++++ RECORDS FOR THE EXERCISE ++++

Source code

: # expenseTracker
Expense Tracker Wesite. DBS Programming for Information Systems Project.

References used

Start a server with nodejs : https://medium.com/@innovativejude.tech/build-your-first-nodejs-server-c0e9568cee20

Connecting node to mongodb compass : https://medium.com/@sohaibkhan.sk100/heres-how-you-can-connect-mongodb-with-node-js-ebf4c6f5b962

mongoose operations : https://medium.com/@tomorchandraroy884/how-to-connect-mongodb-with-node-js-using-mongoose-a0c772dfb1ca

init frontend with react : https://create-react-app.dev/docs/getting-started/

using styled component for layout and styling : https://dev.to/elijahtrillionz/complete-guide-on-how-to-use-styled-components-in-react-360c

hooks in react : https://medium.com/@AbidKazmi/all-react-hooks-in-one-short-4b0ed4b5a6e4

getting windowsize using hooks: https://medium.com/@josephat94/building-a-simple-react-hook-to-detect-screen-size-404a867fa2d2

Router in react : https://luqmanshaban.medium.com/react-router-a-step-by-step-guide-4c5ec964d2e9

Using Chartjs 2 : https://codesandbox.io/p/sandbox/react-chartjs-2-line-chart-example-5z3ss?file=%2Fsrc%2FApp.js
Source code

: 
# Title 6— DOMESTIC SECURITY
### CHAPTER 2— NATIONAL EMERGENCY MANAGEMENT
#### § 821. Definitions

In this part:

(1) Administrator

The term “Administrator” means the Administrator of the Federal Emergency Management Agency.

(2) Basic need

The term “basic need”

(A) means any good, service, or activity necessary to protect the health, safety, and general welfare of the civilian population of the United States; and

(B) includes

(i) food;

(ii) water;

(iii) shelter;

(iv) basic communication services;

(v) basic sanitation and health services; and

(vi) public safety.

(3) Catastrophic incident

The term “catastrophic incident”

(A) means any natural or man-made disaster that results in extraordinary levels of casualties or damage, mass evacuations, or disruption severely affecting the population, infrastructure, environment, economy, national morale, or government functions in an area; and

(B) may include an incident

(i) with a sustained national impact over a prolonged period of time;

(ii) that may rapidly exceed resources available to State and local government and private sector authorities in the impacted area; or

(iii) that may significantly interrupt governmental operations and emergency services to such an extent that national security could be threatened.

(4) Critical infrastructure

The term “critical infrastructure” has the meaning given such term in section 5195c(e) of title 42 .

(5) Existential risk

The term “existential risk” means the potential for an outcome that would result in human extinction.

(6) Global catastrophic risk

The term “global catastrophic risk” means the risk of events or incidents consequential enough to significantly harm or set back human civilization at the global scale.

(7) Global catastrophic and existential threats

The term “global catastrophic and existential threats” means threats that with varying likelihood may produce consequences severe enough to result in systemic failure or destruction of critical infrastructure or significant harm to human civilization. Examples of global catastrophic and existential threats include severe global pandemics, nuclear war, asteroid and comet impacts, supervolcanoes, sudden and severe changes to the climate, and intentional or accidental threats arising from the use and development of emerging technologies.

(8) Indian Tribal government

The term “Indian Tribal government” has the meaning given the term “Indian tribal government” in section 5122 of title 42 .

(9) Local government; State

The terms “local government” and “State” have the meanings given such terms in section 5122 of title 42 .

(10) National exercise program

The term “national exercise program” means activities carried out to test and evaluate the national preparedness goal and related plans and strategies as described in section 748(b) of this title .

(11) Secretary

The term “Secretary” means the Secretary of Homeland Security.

++++
++++ RECORDS FOR THE EXERCISE ++++

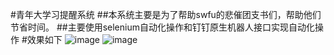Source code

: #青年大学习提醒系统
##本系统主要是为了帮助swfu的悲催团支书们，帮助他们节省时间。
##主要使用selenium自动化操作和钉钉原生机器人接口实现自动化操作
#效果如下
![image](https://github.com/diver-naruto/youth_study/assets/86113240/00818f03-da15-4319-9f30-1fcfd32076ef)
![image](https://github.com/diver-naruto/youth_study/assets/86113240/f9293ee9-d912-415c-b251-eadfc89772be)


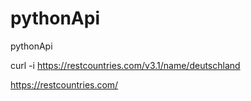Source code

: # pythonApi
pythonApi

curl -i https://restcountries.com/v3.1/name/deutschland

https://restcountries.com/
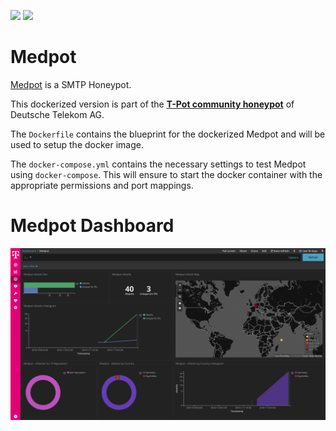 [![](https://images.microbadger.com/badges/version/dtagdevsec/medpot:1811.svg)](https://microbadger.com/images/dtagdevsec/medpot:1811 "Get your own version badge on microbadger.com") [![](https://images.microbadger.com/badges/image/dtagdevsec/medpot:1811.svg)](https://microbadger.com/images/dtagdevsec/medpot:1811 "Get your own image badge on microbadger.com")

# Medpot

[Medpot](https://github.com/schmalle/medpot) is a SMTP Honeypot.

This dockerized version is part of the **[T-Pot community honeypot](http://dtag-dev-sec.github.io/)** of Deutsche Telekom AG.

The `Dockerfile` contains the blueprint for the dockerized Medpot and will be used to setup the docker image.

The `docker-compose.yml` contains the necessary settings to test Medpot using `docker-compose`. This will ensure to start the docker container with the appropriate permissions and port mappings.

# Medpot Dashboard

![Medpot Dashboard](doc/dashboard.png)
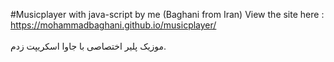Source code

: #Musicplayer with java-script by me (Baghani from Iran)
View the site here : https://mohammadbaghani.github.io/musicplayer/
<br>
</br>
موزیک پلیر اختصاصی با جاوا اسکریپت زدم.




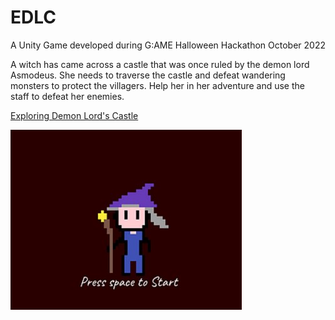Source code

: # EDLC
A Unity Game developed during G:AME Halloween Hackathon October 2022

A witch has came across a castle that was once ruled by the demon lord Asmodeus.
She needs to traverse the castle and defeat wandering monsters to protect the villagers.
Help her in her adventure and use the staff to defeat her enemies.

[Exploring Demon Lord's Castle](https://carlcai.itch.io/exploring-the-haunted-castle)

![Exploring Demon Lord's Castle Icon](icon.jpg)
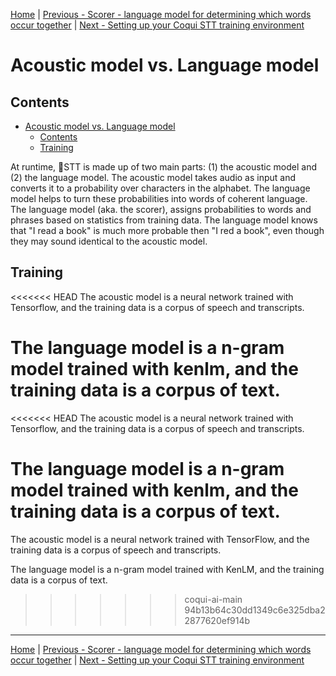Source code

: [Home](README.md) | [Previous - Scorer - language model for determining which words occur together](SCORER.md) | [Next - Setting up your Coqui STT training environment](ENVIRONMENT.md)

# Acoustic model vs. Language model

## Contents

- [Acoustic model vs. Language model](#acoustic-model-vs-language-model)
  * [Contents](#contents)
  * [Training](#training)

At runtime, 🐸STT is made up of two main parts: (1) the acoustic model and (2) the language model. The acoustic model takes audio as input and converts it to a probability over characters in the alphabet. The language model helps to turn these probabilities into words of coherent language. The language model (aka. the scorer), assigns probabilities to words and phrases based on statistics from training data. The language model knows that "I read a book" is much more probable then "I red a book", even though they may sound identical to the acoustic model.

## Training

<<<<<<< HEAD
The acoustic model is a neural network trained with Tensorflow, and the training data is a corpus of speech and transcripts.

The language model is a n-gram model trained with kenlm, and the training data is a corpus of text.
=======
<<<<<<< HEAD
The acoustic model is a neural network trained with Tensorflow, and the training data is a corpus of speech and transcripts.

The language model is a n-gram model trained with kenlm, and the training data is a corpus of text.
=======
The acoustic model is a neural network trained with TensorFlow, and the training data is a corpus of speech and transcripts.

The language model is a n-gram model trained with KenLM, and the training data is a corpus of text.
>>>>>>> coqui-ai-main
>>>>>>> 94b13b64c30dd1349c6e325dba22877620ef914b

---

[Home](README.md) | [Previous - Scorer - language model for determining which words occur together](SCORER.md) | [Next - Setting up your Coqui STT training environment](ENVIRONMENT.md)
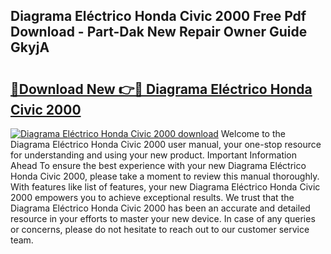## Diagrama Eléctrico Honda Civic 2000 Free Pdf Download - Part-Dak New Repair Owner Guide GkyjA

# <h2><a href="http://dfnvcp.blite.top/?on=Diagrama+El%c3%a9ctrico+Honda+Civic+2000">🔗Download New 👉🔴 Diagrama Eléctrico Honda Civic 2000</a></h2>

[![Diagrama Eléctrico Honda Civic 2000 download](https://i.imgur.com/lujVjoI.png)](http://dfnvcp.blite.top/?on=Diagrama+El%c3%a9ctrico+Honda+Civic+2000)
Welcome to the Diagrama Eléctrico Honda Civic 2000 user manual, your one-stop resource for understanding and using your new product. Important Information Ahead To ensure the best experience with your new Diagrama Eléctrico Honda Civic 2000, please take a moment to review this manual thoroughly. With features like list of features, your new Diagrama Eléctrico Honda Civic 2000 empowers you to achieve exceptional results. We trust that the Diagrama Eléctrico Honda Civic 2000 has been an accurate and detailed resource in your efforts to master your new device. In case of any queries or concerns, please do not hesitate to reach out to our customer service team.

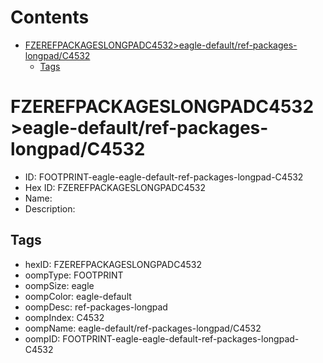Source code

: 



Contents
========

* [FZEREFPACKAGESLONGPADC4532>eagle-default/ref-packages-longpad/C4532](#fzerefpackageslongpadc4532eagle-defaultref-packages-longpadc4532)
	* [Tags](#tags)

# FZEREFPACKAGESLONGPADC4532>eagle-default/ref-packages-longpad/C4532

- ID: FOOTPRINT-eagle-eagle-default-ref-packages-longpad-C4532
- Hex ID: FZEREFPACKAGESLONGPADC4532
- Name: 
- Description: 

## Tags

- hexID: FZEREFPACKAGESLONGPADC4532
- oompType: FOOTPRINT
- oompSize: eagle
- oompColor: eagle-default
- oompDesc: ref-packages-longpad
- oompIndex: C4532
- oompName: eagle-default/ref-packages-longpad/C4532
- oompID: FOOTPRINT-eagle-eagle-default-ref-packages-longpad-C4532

++++
++++ RECORDS FOR THE EXERCISE ++++

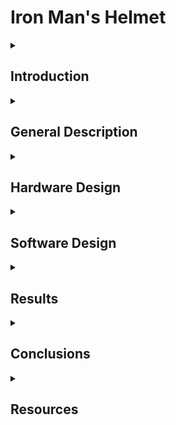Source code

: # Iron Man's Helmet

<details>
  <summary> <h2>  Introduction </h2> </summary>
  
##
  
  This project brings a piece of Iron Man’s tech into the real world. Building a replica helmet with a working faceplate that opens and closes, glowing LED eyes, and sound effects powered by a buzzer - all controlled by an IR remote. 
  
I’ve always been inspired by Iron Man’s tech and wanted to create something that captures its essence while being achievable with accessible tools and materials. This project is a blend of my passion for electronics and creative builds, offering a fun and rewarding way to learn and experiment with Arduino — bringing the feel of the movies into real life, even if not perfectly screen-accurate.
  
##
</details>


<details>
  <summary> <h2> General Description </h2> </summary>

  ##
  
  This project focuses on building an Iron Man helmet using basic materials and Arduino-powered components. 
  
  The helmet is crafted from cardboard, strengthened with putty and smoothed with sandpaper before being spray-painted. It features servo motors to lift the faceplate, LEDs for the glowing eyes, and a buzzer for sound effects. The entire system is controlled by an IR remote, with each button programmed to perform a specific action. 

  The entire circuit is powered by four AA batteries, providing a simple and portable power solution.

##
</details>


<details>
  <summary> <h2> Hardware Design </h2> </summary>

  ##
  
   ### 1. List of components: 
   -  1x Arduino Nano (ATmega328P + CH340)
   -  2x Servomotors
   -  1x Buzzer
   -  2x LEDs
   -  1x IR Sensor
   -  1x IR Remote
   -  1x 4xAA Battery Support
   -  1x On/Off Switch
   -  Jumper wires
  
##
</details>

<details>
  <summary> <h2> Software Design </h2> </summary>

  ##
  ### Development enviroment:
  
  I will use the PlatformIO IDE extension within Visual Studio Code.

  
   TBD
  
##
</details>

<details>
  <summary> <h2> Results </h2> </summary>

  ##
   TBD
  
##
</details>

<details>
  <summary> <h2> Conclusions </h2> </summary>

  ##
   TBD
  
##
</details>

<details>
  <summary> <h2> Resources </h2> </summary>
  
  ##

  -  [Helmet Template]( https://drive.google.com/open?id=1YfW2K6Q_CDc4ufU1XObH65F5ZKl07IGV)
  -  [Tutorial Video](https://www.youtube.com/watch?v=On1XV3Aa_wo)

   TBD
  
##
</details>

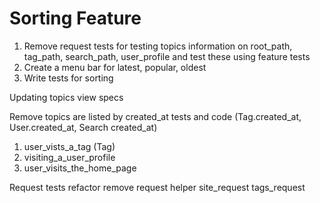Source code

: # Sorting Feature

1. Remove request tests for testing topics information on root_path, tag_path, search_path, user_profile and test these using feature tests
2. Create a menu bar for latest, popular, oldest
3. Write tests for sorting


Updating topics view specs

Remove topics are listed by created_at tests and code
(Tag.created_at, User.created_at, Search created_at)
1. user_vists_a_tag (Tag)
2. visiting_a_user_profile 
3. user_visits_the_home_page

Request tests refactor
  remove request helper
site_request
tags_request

++++

Your answer must be the exact lines from the records above, from the one containing "1x On/Off Switch" through the one containing "tags_request", both included, with every picture left out.

   -  1x On/Off Switch
   -  Jumper wires
  
##
</details>

<details>
  <summary> <h2> Software Design </h2> </summary>

  ##
  ### Development enviroment:
  
  I will use the PlatformIO IDE extension within Visual Studio Code.

  
   TBD
  
##
</details>

<details>
  <summary> <h2> Results </h2> </summary>

  ##
   TBD
  
##
</details>

<details>
  <summary> <h2> Conclusions </h2> </summary>

  ##
   TBD
  
##
</details>

<details>
  <summary> <h2> Resources </h2> </summary>
  
  ##

  -  [Helmet Template]( https://drive.google.com/open?id=1YfW2K6Q_CDc4ufU1XObH65F5ZKl07IGV)
  -  [Tutorial Video](https://www.youtube.com/watch?v=On1XV3Aa_wo)

   TBD
  
##
</details>

Source code

: # Sorting Feature

1. Remove request tests for testing topics information on root_path, tag_path, search_path, user_profile and test these using feature tests
2. Create a menu bar for latest, popular, oldest
3. Write tests for sorting


Updating topics view specs

Remove topics are listed by created_at tests and code
(Tag.created_at, User.created_at, Search created_at)
1. user_vists_a_tag (Tag)
2. visiting_a_user_profile 
3. user_visits_the_home_page

Request tests refactor
  remove request helper
site_request
tags_request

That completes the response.